Thursday, April 29, 2010

Donkey Kong approach to happiness

There's a Bangla saying that loosely translates as this: Trust begets Luck/Fortune, arguing gets you nowhere. When it comes to happiness, I believe this mantra is applicable to me.

I wouldn't call me a micro level happy person. I worry about details, future, people I love, small things. I obsess over things that I don't have control over. I roll my eyes at the people who make grand proclamations about how they feel simply because I don't understand that kind of feeling. What's the point in updating your FB or Twitter declaring how much you love someone, or something, or how life doesn't get better than this. I love people, things and my life is often really super. But on a grand level? Nah, that's just not me. The Creator forgot to put some microchips in my brain to feel grand emotions. Except maybe when they are in the big screen.
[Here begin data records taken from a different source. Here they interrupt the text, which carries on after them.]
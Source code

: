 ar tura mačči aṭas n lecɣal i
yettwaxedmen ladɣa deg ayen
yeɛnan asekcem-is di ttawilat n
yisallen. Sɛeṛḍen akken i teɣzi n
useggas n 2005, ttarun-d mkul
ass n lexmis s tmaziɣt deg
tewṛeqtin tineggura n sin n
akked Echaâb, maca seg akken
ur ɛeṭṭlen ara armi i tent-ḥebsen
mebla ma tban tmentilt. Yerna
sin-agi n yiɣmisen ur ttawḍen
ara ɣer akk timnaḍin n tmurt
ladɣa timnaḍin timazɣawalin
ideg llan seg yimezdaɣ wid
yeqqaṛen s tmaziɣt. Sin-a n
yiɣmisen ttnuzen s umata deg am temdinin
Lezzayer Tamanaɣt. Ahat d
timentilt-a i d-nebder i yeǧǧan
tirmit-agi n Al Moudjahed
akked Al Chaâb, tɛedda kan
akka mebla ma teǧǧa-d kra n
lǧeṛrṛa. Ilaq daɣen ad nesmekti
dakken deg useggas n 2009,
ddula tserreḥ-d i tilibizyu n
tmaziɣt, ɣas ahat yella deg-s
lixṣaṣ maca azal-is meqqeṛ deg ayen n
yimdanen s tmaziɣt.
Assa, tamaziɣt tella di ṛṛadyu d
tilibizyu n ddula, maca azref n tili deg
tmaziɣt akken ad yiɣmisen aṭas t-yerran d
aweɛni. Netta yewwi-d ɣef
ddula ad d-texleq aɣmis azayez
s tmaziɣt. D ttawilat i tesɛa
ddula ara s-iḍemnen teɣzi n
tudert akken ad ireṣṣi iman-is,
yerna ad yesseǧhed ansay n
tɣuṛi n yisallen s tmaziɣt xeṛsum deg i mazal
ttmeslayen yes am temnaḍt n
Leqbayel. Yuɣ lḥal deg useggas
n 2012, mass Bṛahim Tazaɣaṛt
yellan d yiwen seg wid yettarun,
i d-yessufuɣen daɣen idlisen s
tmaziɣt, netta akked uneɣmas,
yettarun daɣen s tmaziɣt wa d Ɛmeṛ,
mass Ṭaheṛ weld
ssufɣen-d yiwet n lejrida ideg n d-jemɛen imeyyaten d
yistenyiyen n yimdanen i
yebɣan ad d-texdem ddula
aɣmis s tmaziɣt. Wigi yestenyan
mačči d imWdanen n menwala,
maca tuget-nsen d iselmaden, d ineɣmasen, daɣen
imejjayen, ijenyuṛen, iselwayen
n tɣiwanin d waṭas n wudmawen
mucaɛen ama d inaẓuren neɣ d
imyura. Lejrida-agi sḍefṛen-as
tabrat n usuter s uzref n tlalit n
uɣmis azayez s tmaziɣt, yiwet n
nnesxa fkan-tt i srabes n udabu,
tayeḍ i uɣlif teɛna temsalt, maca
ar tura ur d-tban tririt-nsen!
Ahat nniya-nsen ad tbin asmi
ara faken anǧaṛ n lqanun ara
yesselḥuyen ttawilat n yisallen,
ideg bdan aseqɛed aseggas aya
I get the big moments in a movie, and often it sweeps me away in their own way. I'll give you several examples:
  • In My Cousin Vinny, when the Judge throws out the case with a hammer, 
  • In It Could Happen to You, when Bridget Fonda goes through several emotions after hearing that she won the lotto, 
  • When the light hits Geena Davis at the end of the movie as she realizes what she needs to do, and her face suddenly lights up from the cloud
  • In Just like heaven, Mark Ruffalo suddenly realizes that the apparition he fell in love with, in her alive incarnation doesn't remember how he feels, and now he needs to walk away.
So, safe to say, I can deal with them when they are away from me, on a removed medium, where it's safe for me to experience it without consequence.

But here's the dichotomy. Lately, I've been hanging out with people with a lot of misgivings. Both on the work and the personal front, I'm encountering people who are so weighed down with Life (with capital L) that it's pointless to cheer them up. There's someone I met up with recently who went from one crisis to another in the span of 4 minutes, and then when I tried to crack a joke, looked as if it's a crime to laugh in the face of adversity.

Now back to the title. In the classic 80s videogame, Mario jumps through one obstacle through another to get to the final level. And most people I meet do that, they go from one place to another, jumping through obstacles. I feel that I do the opposite, I go from one point of happiness to another, once in a while falling into a despair trap, but knowing that I'll get up again.

Which approach is better? I'd argue that once you focus on the happiness points, you focus on getting to happiness. Rather, if you look at your life, and see only obstacles to overcome, you focus on the negative experiences.